Тептелкину было все равно, он только надел шляпу и закрыл глаза. «Надо идти».
– Пришел, – встретила Марья Петровна Тептелкина, – что же ты по дождю шляешься? Это неостроумно. Повестка тебе, твоя книга идет вторым изданием.
– Биография! – воскликнул Тептелкин, – всякую дрянь печатают. Чем хуже напишешь, тем с большей радостью принимают.
– Да что ты ругаешься, не хочешь писать – не пиши, никто тебя за язык не тянет, – рассердилась Марья Петровна.
– Эпоха, гнусная эпоха меня сломила, – сказал Тептелкин и вдруг прослезился.
– Точно с бабой живу, – подпрыгнула Марья Петровна, – вечные истерики!
Тептелкин ходил по саду, яблоня, обглоданная козами, стояла направо, куст сирени с миниатюрными листьями – налево. Он ходил по саду в галошах, в пенсне, в фетровой шляпе.
– Никто не носит теперь пенсне! – кричала из окна Марья Петровна, чтобы его позлить. – Теперь очки носят!
– Плевать! – кричал снизу Тептелкин, – я человек старого мира, я буду носить пенсне, с новой гадостью я ничего общего не имею.
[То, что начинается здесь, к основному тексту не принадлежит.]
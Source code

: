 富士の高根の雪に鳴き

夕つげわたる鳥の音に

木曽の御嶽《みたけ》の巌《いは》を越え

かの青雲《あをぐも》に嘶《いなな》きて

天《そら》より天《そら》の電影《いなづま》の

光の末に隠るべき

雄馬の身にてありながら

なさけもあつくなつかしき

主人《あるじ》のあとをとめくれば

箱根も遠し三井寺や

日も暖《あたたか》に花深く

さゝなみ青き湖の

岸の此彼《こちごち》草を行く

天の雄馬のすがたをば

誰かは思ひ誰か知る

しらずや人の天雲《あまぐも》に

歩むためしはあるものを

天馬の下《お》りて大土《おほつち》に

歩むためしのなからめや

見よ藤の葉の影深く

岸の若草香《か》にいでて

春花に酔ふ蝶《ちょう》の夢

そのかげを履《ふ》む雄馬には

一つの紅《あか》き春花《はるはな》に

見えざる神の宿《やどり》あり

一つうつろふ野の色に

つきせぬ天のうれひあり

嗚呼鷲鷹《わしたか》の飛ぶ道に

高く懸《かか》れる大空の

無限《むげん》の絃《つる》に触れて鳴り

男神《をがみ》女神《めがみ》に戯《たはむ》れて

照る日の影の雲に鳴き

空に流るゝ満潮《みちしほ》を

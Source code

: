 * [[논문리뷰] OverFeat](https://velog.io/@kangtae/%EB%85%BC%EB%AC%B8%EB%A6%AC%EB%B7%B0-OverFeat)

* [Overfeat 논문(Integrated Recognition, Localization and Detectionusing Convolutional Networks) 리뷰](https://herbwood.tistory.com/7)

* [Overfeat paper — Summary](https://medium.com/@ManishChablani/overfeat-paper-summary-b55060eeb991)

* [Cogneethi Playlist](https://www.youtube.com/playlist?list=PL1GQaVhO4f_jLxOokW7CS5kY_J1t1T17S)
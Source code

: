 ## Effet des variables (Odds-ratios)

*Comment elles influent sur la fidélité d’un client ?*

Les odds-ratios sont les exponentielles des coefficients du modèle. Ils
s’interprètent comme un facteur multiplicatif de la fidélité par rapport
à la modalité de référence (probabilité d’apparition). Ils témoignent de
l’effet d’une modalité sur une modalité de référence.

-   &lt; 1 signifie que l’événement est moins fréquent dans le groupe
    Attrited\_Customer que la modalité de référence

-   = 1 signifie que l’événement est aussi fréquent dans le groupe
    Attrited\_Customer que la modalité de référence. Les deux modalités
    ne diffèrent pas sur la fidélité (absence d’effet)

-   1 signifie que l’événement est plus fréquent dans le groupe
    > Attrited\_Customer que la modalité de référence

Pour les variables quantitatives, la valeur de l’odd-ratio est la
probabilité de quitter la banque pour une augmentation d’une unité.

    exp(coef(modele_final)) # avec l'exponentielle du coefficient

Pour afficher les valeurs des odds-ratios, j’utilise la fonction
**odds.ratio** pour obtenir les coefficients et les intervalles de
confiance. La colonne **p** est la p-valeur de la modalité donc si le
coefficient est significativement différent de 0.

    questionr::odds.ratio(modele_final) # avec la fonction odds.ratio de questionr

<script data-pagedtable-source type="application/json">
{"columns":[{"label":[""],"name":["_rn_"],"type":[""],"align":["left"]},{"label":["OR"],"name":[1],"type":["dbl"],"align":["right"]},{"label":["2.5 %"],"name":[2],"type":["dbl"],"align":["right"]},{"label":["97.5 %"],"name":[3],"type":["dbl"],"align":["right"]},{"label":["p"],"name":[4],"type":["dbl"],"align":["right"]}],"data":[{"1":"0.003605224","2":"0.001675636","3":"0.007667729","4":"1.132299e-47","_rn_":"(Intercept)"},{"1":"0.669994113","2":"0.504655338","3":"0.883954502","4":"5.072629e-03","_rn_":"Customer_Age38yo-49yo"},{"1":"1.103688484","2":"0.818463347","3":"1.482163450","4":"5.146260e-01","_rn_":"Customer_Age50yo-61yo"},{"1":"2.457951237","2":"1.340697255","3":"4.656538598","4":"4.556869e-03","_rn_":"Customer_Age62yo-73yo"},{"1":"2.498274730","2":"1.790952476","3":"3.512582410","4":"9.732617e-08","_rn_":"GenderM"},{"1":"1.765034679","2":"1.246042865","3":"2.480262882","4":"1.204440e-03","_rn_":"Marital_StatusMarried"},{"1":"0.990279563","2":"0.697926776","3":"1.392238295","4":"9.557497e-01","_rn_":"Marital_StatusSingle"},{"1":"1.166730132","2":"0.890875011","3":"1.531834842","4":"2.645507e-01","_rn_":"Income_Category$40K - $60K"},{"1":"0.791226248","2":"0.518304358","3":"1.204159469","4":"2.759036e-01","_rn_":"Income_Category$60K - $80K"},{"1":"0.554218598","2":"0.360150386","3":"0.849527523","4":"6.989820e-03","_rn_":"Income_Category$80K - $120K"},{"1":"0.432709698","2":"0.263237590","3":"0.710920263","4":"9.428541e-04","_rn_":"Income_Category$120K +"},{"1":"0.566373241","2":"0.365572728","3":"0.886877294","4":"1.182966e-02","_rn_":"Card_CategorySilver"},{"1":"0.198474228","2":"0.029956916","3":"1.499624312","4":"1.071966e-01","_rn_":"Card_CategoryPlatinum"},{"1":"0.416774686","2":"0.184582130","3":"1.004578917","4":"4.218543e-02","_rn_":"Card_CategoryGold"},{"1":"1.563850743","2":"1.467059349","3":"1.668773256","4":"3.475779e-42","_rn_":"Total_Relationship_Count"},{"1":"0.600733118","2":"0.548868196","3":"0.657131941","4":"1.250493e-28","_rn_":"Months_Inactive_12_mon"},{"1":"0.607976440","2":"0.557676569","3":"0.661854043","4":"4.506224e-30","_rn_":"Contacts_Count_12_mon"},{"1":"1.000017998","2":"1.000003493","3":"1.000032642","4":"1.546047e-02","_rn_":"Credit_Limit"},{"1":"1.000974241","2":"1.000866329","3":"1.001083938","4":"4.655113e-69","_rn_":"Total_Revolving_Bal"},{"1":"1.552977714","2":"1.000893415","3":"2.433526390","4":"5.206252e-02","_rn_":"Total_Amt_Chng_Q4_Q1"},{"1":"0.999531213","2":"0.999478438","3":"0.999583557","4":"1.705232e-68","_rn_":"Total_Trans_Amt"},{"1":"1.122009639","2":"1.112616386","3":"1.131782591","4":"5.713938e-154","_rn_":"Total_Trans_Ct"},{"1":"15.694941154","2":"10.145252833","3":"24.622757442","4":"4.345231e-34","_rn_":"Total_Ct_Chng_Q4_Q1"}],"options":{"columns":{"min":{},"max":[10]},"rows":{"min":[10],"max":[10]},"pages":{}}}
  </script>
– Да что ты ходишь по дождю! – кричало сверху.
– Хочу и хожу и буду ходить! – кричало снизу.
Глава XXIX. Костя Ротиков
Особой зловещей тихостью и особой нищенской живописностью полн Обводный канал, хотя его прорезают два проспекта и много мостов над ним, из которых один даже железнодорожный, и хотя на него выходят два вокзала, все же он нисколько не похож на одетые гранитом каналы центра, тмин и бузина и какие-то несносные листья поднимаются от самой воды и по косой линии доходят до деревянных барьеров. Железные уборные времен царизма стоят на ножках, но вместо них постепенно появляются домики с отоплением, того же назначения, но более уютные, с деревцами вокруг. По-прежнему надписи в них нецензурны и оскорбительны, и как испокон веков, стены мест подобного назначения покрыты подпольной политической литературой и карикатурами.
Некоторые молодые люди вынимают здесь записные книжечки из кармана и внимательно смотрят на стены и, тихо ржа, записывают в книжечки «изречения народа».